Upon its completion, the Mulgrave Battery soon attracted heavy criticism from those who had to serve there. Members of the Royal Artillery felt it was inadequate, and one critic is even said to have described the Battery as "a poor pitiful mud fort."

Engineers reported that the gun carriages were a danger to men firing the guns, and so new timber was sent from Macquarie Harbour in 1829 to make them safer; however, records showed that only one gun had been upgraded by 1831. The same year, the galleries were improved with large 15 metre long sections of timber, heavy bolts, braces and bars.

As the colony began to grow larger, more British Units were sent to serve in the settlement of Hobart Town. Amongst one of these contingents was a commander of the Royal Engineers named Major Roger Kellsall.
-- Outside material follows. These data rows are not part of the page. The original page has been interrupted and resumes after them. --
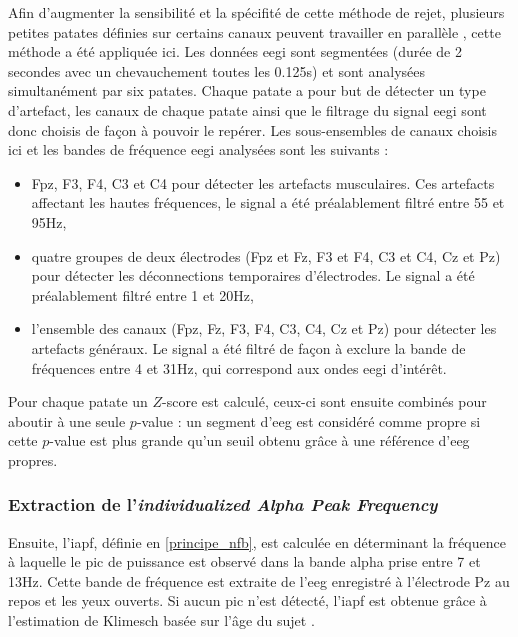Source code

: Afin d'augmenter la sensibilité et la spécifité de cette méthode de rejet, plusieurs petites patates définies sur certains canaux peuvent travailler en parallèle \citep{Barthelemy2019}, 
cette méthode a été appliquée ici.
Les données \gls{eegi} sont segmentées (durée de 2 secondes avec un chevauchement toutes les 0.125s) et sont analysées simultanément par six patates. Chaque patate a pour but de détecter 
un type d'artefact, les canaux de chaque patate ainsi que le filtrage du signal \gls{eegi} sont donc choisis de façon à pouvoir le repérer. 
Les sous-ensembles de canaux choisis ici et les bandes de fréquence \gls{eegi} analysées sont les suivants :
\begin{itemize}
\item Fpz, F3, F4, C3 et C4 pour détecter les artefacts musculaires. Ces artefacts affectant les hautes fréquences, le signal a été préalablement filtré entre 55 et 95Hz,
\item quatre groupes de deux électrodes (Fpz et Fz, F3 et F4, C3 et C4, Cz et Pz) pour détecter les déconnections temporaires d'électrodes. Le signal a été préalablement filtré entre 1 et 20Hz, 
\item l'ensemble des canaux (Fpz, Fz, F3, F4, C3, C4, Cz et Pz) pour détecter les artefacts généraux. Le signal a été filtré de façon à exclure la bande de fréquences entre 4 et 31Hz, qui correspond
aux ondes \gls{eegi} d'intérêt.
\end{itemize}
Pour chaque patate un $Z$-score est calculé, ceux-ci sont ensuite combinés pour aboutir à une seule $p$-value : un segment d'\gls{eeg} est considéré comme propre si cette $p$-value est 
plus grande qu'un seuil obtenu grâce à une référence d'\gls{eeg} propres. 

\subsubsection{Extraction de l'\textit{individualized Alpha Peak Frequency}} \label{extraction_iapf}
Ensuite, l'\gls{iapf}, définie en \ref{principe_nfb}, est calculée en déterminant la fréquence à laquelle le pic de puissance est observé dans la bande alpha prise entre 7 et 13Hz.
Cette bande de fréquence est extraite de l'\gls{eeg} enregistré à l'électrode Pz au repos et les yeux ouverts. 
Si aucun pic n'est détecté, l'\gls{iapf} est obtenue grâce à l'estimation de Klimesch basée sur l'âge du sujet \citep{Klimesch1999}. 


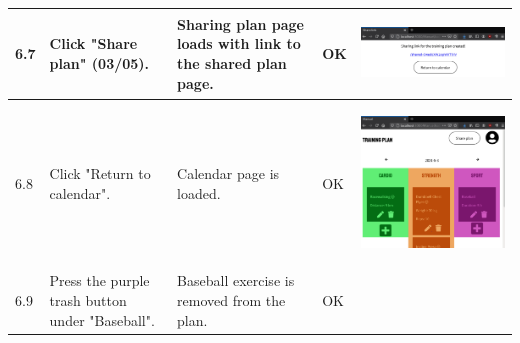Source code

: \documentclass[12pt,twoside,titlepage,a4paper]{article}
\theoremstyle{definicion}
\theoremstyle{lema}
\theoremstyle{teorema}
\theoremstyle{corolario}
\theoremstyle{ejemplo}
\theoremstyle{nota}
\begin{document}
\begin{table}[!h]
\begin{tabular}{|m{0.6cm}|m{2.9cm}|m{3.6cm}|m{1.1cm}|m{5.9cm}|}
		\hline
		6.7 & Click "Share plan" (03/05). & Sharing plan page loads with link to the shared plan page. & OK &
		\begin{center}\includegraphics[scale=0.22]{calendar4-shareplan.png}\end{center} \\
		\hline
		6.8 & Click "Return to calendar". & Calendar page is loaded. & OK &
		\begin{center}\includegraphics[scale=0.22]{calendar1.png}\end{center} \\
		\hline
		6.9 & Press the purple trash button under "Baseball". & Baseball exercise is removed from the plan. & OK &

\end{tabular}
\end{table}
\end{document}

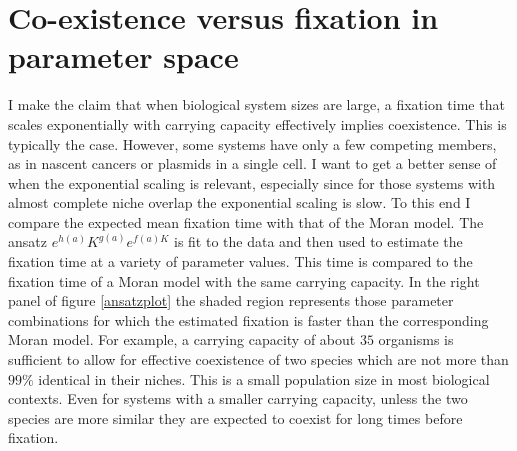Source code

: \section{Co-existence versus fixation in parameter space}

I make the claim that when biological system sizes are large, a fixation time that scales exponentially with carrying capacity effectively implies coexistence. 
This is typically the case. 
However, some systems have only a few competing members, as in nascent cancers or plasmids in a single cell. 
I want to get a better sense of when the exponential scaling is relevant, especially since for those systems with almost complete niche overlap the exponential scaling is slow. 
To this end I compare the expected mean fixation time with that of the Moran model. 
The ansatz $e^{h(a)}K^{g(a)}e^{f(a)K}$ is fit to the data and then used to estimate the fixation time at a variety of parameter values. 
This time is compared to the fixation time of a Moran model with the same carrying capacity. 
In the right panel of figure \ref{ansatzplot} the shaded region represents those parameter combinations for which the estimated fixation is faster than the corresponding Moran model. 
For example, a carrying capacity of about $35$ organisms is sufficient to allow for effective coexistence of two species which are not more than $99\%$ identical in their niches. This is a small population size in most biological contexts. 
Even for systems with a smaller carrying capacity, unless the two species are more similar they are expected to coexist for long times before fixation. 


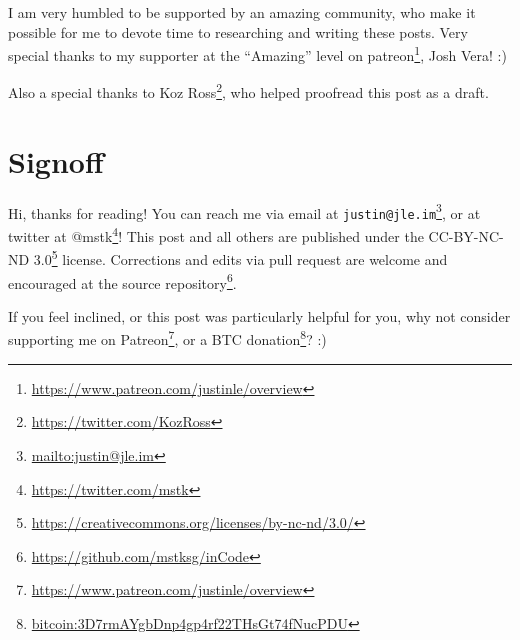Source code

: \documentclass[]{article}
\renewcommand{\href}[2]{#2\footnote{\url{#1}}}
\begin{document}
I am very humbled to be supported by an amazing community, who make it possible
for me to devote time to researching and writing these posts. Very special
thanks to my supporter at the ``Amazing'' level on
\href{https://www.patreon.com/justinle/overview}{patreon}, Josh Vera! :)

Also a special thanks to \href{https://twitter.com/KozRoss}{Koz Ross}, who
helped proofread this post as a draft.

\section{Signoff}\label{signoff}

Hi, thanks for reading! You can reach me via email at
\href{mailto:justin@jle.im}{\nolinkurl{justin@jle.im}}, or at twitter at
\href{https://twitter.com/mstk}{@mstk}! This post and all others are published
under the \href{https://creativecommons.org/licenses/by-nc-nd/3.0/}{CC-BY-NC-ND
3.0} license. Corrections and edits via pull request are welcome and encouraged
at \href{https://github.com/mstksg/inCode}{the source repository}.

If you feel inclined, or this post was particularly helpful for you, why not
consider \href{https://www.patreon.com/justinle/overview}{supporting me on
Patreon}, or a \href{bitcoin:3D7rmAYgbDnp4gp4rf22THsGt74fNucPDU}{BTC donation}?
:)
\end{document}
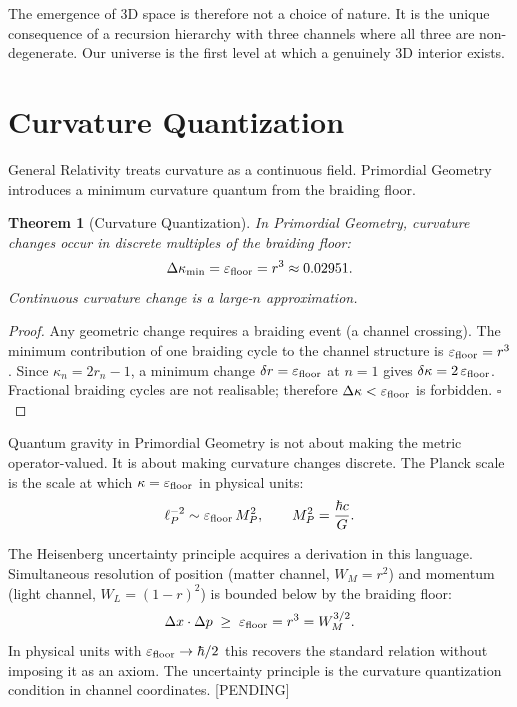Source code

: \documentclass[prd,twocolumn,preprintnumbers,amsmath,amssymb]{revtex4-2}
\newtheorem{theorem}{Theorem}
\newcommand{\pending}{\textcolor{red!70!black}{[PENDING]}}
\newcommand{\WL}{W_{L}}
\newcommand{\WM}{W_{M}}
\begin{document}
The emergence of 3D space is therefore not a choice of nature.  It is the
unique consequence of a recursion hierarchy with three channels where all three
are non-degenerate.  Our universe is the first level at which a genuinely 3D
interior exists.

\section{Curvature Quantization}
\label{sec:quantum}

General Relativity treats curvature as a continuous field.  Primordial Geometry
introduces a minimum curvature quantum from the braiding floor.

\begin{theorem}[Curvature Quantization]
In Primordial Geometry, curvature changes occur in discrete multiples of the
braiding floor:
\begin{equation}
  \Delta\kappa_{\rm min} = \varepsilon_{\rm floor} = r^3 \approx 0.02951.
  \label{eq:Deltakappa}
\end{equation}
Continuous curvature change is a large-$n$ approximation.
\end{theorem}
\begin{proof}
Any geometric change requires a braiding event (a channel crossing).  The
minimum contribution of one braiding cycle to the channel structure is
$\varepsilon_{\rm floor} = r^3$.  Since $\kappa_n = 2r_n - 1$, a minimum
change $\delta r = \varepsilon_{\rm floor}$ at $n=1$ gives $\delta\kappa =
2\,\varepsilon_{\rm floor}$.  Fractional braiding cycles are not realisable;
therefore $\Delta\kappa < \varepsilon_{\rm floor}$ is forbidden. \hfill$\square$
\end{proof}

Quantum gravity in Primordial Geometry is not about making the metric
operator-valued.  It is about making curvature changes discrete.  The Planck
scale is the scale at which $\kappa = \varepsilon_{\rm floor}$ in physical
units:
\begin{equation}
  \ell_P^{-2} \sim \varepsilon_{\rm floor}\, M_P^2,
  \qquad
  M_P^2 = \frac{\hbar c}{G}.
\end{equation}

The Heisenberg uncertainty principle acquires a derivation in this language.
Simultaneous resolution of position (matter channel, $\WM = r^2$) and momentum
(light channel, $\WL = (1-r)^2$) is bounded below by the braiding floor:
\begin{equation}
  \Delta x \cdot \Delta p \;\geq\; \varepsilon_{\rm floor} = r^3 = \WM^{3/2}.
  \label{eq:Heisenberg}
\end{equation}
In physical units with $\varepsilon_{\rm floor} \to \hbar/2$ this recovers the
standard relation without imposing it as an axiom.  The uncertainty principle is
the curvature quantization condition in channel coordinates.  \pending
\end{document}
When he arrived, he assessed these two fortifications, and wrote in his report that he felt the colony was virtually undefended.

He devised an ambitious plan to fortify the whole inner harbour of the Derwent River with a network of heavily armed and fortified batteries located at Macquarie Point, Battery Point and Bellerive Bluff on the eastern shore. He envisaged the forts all having an interlocking firing arc, which would cover the entire approach to Sullivans Cove, making it impossible for ships to enter the docks or attack the town unchallenged.

The scale of the plan was enormous for such a small colony, the population being approximately 20,000 in the 1830s. The small population meant the cost was too prohibitive, considering that at that period the British Empire enjoyed relative peace with the exception of border conflicts in India.

Despite funding problems, work using convict labour did begin in 1840. Mulgrave Battery was enhanced and expanded, and a new site was located slightly further up the hillside on Battery Point, behind the location of the Mulgrave Battery, where construction also commenced in 1840. A semaphore station, built in 1829, and signal mast were constructed above Mulgrave Battery, allowing communication with ships entering the mouth of the river, and through a relay system of masts, all the way to Port Arthur penitentiary on the Tasman Peninsula.

The modern Hobart suburb of Battery Point takes its name from the Mulgrave Battery. The original guardhouse, built in 1818 which had been located nearby is the oldest building in Battery Point, and one of the oldest buildings still standing in Tasmania.